*** Opening Data provided ***

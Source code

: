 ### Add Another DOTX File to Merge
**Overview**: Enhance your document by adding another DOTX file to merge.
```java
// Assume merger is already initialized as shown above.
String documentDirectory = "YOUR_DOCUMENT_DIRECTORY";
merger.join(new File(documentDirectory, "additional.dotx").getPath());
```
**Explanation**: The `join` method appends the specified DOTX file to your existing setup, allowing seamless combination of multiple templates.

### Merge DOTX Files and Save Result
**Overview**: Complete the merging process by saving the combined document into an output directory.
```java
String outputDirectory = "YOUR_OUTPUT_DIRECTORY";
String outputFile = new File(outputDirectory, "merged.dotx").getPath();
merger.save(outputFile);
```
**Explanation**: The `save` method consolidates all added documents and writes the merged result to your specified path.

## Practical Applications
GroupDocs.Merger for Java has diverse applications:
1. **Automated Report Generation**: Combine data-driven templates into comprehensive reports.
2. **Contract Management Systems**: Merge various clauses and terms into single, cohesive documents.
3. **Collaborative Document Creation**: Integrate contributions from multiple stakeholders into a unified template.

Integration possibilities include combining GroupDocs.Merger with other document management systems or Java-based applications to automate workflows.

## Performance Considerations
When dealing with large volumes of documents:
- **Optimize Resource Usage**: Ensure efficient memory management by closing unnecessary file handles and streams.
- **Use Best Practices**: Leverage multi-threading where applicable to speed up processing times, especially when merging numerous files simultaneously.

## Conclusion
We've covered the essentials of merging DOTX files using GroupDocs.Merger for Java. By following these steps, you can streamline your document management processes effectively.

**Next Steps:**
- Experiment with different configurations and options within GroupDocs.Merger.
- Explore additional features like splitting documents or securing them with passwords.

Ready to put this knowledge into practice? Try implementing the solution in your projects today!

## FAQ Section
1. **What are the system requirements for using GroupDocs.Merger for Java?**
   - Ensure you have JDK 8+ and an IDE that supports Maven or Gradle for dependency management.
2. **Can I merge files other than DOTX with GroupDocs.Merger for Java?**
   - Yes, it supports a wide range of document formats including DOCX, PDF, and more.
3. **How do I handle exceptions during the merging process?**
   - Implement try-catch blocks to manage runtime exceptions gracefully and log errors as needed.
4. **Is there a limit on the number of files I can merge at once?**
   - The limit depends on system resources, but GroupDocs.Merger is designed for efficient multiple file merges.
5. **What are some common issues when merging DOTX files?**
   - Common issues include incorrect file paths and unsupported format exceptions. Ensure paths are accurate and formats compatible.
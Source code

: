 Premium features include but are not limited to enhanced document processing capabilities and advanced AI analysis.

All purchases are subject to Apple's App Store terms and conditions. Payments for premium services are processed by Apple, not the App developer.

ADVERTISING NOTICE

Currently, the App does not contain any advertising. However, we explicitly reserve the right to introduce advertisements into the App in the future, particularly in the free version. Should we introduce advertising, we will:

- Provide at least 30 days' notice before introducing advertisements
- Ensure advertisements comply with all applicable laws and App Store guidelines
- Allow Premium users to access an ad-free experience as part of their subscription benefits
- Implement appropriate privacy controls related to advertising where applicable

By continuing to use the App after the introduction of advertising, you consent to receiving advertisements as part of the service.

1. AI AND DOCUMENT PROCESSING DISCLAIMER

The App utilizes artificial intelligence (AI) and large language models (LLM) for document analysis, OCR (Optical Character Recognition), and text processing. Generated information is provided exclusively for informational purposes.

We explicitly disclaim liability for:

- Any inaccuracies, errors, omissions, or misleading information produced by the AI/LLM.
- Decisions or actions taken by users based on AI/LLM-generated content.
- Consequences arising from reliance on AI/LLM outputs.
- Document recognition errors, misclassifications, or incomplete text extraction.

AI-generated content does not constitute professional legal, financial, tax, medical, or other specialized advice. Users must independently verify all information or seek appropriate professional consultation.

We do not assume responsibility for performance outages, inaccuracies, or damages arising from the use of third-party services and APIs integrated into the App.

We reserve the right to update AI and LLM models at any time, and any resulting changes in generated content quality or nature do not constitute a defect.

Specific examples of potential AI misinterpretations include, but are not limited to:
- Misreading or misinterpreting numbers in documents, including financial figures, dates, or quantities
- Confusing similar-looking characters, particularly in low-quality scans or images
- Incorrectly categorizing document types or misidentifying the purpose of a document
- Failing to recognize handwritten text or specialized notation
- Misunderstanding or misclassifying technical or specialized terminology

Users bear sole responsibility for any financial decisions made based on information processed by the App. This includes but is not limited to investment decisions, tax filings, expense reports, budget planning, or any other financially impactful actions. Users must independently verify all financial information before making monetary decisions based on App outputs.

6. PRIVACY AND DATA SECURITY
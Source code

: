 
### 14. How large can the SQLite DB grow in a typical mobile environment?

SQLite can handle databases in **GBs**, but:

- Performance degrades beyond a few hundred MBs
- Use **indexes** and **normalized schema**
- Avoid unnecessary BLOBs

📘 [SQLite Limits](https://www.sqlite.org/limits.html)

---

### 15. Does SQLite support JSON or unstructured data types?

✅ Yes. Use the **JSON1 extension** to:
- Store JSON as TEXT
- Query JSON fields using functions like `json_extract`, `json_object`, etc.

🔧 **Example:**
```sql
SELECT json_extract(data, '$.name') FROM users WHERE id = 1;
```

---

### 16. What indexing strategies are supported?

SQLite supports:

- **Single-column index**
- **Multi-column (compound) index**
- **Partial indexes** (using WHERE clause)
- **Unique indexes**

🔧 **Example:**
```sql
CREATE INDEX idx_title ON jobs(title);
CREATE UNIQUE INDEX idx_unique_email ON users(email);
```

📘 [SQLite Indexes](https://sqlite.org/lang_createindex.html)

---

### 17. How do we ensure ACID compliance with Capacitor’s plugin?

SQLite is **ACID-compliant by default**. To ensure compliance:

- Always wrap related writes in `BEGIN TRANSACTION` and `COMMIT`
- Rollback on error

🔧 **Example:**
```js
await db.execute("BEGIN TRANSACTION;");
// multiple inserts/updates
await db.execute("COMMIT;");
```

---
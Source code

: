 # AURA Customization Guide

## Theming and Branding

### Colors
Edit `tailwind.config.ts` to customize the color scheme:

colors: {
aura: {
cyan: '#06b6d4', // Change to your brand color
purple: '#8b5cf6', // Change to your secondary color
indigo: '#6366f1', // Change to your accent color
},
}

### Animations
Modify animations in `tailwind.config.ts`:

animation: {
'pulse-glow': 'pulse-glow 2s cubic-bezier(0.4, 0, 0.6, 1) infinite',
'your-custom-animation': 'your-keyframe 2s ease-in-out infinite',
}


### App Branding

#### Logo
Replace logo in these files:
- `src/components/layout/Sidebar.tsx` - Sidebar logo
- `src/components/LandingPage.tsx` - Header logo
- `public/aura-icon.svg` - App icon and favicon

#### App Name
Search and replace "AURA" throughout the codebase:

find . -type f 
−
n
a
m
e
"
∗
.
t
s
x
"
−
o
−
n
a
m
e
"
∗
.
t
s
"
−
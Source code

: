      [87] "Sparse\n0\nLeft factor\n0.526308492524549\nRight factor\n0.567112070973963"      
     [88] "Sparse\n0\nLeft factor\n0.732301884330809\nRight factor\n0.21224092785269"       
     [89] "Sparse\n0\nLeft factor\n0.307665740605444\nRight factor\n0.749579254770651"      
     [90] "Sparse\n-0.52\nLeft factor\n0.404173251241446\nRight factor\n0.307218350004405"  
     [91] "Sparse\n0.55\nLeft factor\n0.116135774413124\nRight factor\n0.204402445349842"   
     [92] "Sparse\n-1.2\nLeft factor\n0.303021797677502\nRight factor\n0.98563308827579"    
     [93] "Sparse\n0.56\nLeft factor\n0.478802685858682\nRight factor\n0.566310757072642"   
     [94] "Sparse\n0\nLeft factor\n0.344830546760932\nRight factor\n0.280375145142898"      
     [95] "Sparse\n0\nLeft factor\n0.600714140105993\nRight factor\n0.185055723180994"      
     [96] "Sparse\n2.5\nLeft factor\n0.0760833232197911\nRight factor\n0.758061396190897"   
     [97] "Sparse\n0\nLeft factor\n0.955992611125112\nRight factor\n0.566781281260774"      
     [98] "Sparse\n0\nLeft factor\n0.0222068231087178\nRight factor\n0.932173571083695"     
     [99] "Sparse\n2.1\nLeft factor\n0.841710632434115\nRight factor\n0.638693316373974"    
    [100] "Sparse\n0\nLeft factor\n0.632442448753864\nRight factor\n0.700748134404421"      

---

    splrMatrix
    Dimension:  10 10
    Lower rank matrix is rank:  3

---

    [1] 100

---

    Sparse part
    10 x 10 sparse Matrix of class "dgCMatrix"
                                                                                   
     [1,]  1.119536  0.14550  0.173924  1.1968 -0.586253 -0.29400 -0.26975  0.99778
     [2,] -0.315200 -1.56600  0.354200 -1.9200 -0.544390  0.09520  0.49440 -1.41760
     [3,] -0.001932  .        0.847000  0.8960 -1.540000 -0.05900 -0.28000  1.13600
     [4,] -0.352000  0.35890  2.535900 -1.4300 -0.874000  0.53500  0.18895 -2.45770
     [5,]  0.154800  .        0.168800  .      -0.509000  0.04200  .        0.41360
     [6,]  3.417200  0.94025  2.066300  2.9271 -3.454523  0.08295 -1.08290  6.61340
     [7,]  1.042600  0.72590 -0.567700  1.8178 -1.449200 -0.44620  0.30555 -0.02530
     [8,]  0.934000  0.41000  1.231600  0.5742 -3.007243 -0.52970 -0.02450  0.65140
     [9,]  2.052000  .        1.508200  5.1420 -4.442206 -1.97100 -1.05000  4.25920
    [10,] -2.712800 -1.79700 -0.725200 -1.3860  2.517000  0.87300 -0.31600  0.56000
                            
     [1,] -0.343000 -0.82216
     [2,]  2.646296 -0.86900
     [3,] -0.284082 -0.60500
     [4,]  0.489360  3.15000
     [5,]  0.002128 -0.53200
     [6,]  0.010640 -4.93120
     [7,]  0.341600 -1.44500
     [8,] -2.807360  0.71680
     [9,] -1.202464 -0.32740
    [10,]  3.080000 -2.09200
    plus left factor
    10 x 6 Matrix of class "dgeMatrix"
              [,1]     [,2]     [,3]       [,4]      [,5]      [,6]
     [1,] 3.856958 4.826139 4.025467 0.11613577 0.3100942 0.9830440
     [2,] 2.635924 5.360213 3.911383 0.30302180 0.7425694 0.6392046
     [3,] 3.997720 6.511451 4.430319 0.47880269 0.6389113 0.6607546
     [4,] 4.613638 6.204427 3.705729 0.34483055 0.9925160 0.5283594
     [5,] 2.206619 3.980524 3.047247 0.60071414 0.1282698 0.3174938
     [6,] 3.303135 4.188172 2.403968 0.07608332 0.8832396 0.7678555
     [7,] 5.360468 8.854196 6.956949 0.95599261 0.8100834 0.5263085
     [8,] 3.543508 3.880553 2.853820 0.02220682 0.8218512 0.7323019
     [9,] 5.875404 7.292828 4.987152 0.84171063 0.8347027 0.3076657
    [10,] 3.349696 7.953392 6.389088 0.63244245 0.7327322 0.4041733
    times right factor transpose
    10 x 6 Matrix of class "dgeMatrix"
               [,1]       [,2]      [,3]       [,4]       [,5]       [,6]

*** Closing Data provided ***

> [Assignment]
In the listing above, the lines from the one containing "ADVERTISING NOTICE" through the one containing "Currently, the App" must be set down exactly, with no other lines.

> [Exercise response]
ADVERTISING NOTICE

Currently, the App does not contain any advertising. However, we explicitly reserve the right to introduce advertisements into the App in the future, particularly in the free version. Should we introduce advertising, we will:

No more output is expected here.